### [WORK TO BE COMPLETED]
Lines in the listing below that hold "docs" are the ones to copy.
Segment Start: GIVEN DATA
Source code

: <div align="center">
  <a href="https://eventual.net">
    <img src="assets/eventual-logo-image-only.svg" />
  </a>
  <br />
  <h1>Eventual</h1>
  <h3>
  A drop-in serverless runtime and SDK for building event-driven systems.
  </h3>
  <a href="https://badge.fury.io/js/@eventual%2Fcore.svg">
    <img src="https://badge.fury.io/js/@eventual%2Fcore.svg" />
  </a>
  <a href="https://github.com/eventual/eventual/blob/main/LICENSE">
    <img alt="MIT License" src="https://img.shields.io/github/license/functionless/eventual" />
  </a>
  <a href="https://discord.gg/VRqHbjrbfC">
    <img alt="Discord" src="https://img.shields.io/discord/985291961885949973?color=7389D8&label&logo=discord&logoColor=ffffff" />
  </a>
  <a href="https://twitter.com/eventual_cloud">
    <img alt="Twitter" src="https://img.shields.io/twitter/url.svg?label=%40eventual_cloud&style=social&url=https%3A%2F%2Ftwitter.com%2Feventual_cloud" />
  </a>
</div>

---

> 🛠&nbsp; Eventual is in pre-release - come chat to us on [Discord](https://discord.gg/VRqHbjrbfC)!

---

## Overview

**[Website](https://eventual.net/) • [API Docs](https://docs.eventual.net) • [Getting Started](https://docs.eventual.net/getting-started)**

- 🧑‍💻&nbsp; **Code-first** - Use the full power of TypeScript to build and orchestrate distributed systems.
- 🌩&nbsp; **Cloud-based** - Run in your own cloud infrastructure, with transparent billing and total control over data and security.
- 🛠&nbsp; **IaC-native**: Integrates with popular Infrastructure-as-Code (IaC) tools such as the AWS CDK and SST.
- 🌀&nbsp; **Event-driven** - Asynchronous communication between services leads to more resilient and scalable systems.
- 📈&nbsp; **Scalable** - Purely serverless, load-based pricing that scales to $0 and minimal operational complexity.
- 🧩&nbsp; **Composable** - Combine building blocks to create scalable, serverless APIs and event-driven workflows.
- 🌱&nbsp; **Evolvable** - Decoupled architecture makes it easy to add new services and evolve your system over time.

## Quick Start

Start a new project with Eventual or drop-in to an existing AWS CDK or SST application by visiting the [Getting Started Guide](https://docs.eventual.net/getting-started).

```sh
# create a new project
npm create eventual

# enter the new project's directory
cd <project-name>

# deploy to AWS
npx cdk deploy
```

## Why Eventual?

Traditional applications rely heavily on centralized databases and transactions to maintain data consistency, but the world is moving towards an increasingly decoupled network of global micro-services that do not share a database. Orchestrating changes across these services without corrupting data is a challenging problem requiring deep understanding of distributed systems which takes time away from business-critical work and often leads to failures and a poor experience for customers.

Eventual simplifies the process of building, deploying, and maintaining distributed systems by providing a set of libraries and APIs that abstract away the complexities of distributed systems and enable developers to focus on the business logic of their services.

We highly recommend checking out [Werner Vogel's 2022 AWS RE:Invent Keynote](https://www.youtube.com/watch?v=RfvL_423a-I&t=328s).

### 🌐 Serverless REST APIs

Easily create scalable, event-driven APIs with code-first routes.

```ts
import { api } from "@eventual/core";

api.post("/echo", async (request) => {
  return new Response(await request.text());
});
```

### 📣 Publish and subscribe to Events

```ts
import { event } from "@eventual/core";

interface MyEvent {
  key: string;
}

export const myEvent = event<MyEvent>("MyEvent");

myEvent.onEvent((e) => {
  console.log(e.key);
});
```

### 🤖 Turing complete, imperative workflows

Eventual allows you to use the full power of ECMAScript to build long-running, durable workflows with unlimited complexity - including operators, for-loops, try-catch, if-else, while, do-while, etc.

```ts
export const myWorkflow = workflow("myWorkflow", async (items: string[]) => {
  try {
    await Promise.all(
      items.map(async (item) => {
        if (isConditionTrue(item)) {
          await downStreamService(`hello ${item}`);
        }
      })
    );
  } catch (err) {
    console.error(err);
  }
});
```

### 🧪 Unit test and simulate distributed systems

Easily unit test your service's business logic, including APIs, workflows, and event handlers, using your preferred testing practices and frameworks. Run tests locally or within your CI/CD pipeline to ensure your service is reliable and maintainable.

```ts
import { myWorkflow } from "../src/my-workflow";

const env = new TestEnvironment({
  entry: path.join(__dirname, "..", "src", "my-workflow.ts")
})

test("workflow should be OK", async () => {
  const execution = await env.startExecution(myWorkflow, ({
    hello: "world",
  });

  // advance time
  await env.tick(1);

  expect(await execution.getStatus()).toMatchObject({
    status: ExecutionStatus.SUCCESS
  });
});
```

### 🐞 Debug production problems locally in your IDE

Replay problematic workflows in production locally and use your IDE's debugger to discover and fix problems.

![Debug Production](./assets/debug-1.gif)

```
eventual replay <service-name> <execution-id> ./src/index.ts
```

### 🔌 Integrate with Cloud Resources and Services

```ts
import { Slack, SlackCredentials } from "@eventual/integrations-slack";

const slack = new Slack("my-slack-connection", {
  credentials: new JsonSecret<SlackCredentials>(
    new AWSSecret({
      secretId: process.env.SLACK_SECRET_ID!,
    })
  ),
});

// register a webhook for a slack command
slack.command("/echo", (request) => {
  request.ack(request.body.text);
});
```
Segment End: GIVEN DATA
### [SOLUTION TO THIS EXERCISE]
**[Website](https://eventual.net/) • [API Docs](https://docs.eventual.net) • [Getting Started](https://docs.eventual.net/getting-started)**
Start a new project with Eventual or drop-in to an existing AWS CDK or SST application by visiting the [Getting Started Guide](https://docs.eventual.net/getting-started).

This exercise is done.